Economically, the first season was, predictably, awful—losses averaged $20,000 a week. Dick Bass has now had to dig for at least another million out of his own pocket. And now Snowbird must keep expanding, adding new condominiums, new rooms in order to attract enough skiers to produce enough revenue to—someday, some year—get out of the red.
Economic success is a long way off, though Snowbird expects to start breaking even this winter. But already Snowbird is a spectacular esthetic success. The architecture is a delicate, yet rugged, combination of wood and concrete, gracefully combined in the Lodge in an attractive sweeping array of balconies and railings facing the ski slopes. The Lodge (350 beds in 160 rooms and apartments) is joined to the "Village," a remarkably tasteful single structure including the administrative offices, ski shops, two restaurants, a cafeteria, a pharmacy, discotheque, the ski school and lift-ticket sales booth, as well as a sunny, lovely plaza where people can await departures of the tram. It is a miracle of planning and unity that neatly avoids the sprawl and foolishness—to say nothing of the snarled car traffic—that ruin so many ski villages.
Apartments are being built steadily, a new 70-unit condominium opening next month. Ted Johnson and Dick Bass have laid out a series of future expansions over the mountain, eventually, perhaps, even spilling over into some of the incredible powder bowls on the other side of the Snowbird slopes.

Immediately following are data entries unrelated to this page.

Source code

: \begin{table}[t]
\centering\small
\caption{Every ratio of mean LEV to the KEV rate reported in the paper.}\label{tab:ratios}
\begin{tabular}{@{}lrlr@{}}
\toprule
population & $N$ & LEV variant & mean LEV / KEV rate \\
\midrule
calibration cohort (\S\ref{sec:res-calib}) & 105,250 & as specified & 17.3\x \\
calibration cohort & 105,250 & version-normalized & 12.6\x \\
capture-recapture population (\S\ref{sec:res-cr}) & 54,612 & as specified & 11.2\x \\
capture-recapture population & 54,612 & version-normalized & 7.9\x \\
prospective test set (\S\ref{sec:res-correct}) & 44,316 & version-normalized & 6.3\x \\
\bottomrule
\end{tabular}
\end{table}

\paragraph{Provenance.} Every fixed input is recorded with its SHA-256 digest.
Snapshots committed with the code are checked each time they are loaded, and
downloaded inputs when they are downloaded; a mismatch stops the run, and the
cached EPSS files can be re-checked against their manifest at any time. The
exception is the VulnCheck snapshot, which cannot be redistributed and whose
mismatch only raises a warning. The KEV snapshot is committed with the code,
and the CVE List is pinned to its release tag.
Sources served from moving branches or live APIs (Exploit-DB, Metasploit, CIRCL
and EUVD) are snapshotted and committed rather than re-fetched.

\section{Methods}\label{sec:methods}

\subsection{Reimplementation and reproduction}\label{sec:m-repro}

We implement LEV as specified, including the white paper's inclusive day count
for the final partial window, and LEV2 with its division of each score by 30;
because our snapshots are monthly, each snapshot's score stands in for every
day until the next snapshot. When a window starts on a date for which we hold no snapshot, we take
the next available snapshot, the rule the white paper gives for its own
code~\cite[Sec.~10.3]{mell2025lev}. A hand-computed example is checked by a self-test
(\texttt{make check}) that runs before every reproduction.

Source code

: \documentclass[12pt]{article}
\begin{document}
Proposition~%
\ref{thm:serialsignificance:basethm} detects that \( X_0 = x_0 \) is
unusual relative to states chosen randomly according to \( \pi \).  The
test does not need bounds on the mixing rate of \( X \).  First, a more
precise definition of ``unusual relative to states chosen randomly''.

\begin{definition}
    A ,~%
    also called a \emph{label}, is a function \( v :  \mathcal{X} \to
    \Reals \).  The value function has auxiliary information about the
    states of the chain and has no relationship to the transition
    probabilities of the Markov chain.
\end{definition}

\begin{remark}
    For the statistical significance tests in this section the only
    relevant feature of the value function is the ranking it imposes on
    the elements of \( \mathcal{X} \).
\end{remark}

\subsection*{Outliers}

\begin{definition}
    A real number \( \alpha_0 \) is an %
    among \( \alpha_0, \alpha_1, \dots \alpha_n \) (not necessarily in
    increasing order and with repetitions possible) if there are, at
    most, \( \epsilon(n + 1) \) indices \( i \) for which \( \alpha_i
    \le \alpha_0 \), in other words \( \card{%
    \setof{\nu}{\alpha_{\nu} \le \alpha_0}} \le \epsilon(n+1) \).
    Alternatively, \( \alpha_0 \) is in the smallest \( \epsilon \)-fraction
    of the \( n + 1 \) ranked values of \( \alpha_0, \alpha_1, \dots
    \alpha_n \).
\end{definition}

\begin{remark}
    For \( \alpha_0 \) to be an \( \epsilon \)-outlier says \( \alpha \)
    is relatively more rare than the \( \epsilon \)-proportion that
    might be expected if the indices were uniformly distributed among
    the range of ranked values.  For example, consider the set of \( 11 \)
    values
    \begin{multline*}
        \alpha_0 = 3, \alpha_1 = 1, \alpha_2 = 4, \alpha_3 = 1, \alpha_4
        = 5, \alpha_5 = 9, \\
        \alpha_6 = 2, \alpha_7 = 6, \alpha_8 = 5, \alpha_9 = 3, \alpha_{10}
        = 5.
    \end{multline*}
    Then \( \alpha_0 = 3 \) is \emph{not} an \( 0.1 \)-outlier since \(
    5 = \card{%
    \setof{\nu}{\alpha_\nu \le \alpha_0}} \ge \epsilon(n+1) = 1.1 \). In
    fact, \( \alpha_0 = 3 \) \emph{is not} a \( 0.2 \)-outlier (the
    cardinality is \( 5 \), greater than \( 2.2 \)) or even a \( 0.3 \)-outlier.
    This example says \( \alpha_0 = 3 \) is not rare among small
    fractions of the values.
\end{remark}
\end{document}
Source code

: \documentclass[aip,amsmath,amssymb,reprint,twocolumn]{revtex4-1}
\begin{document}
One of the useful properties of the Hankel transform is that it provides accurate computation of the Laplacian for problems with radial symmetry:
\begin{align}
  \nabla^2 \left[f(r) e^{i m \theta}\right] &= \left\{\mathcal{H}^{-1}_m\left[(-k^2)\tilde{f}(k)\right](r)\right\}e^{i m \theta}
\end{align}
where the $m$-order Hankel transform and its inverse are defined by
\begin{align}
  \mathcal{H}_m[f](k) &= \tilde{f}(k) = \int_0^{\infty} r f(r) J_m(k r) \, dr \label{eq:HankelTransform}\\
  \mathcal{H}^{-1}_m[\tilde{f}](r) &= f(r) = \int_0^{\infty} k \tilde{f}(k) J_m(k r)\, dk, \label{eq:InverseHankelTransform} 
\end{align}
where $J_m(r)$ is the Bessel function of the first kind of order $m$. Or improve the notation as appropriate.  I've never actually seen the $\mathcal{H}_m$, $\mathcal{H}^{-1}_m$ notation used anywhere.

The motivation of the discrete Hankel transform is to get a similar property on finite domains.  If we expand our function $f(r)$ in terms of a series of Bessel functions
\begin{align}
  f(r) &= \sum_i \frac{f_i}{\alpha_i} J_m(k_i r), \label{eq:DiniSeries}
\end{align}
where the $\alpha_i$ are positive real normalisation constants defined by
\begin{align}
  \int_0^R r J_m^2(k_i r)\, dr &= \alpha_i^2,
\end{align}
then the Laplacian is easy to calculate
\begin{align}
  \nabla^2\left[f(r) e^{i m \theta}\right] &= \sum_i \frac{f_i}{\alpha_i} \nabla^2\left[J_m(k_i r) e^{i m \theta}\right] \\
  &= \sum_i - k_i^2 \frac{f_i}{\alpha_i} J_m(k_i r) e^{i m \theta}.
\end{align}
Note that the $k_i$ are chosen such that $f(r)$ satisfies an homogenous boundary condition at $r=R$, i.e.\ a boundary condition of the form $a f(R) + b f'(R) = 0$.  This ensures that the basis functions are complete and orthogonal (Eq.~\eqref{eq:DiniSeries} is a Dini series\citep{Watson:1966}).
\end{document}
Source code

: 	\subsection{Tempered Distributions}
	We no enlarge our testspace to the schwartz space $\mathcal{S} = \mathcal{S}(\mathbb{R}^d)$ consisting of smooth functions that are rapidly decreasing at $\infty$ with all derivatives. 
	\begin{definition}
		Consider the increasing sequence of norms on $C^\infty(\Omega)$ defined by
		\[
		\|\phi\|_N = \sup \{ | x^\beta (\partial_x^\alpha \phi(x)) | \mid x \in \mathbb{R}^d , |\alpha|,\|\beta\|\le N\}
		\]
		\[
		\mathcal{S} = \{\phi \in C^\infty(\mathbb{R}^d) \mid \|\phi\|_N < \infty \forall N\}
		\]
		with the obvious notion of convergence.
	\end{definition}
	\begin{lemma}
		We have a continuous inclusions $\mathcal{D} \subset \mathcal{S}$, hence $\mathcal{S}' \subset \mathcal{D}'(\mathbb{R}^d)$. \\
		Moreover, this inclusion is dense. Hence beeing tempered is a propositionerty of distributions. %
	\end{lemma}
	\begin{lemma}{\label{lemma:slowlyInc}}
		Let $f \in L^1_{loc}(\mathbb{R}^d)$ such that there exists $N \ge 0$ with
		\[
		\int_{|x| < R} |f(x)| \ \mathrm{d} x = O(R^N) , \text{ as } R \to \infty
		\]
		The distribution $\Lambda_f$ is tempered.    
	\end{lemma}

But what of the skiing now, today? There is simply none better. The terrain of Peruvian Gulch and Gad Valley is exquisitely hair-raising—steep and straight as church steeples in some places, a snowball of moguls in others. Except for the lilting undulations of Big Emma (named after a grand madam of Alta's mining days), there is not so much for the timid intermediate to enjoy. Yet it is hard to think of a more beautiful, more exciting, more skiable mountain than that which looms over the settlement of Snowbird.
Indeed, this place in Little Cottonwood Canyon may well prove to be, as an awed visiting Frenchman exclaimed recently, "the Louvre of the world's ski resorts!"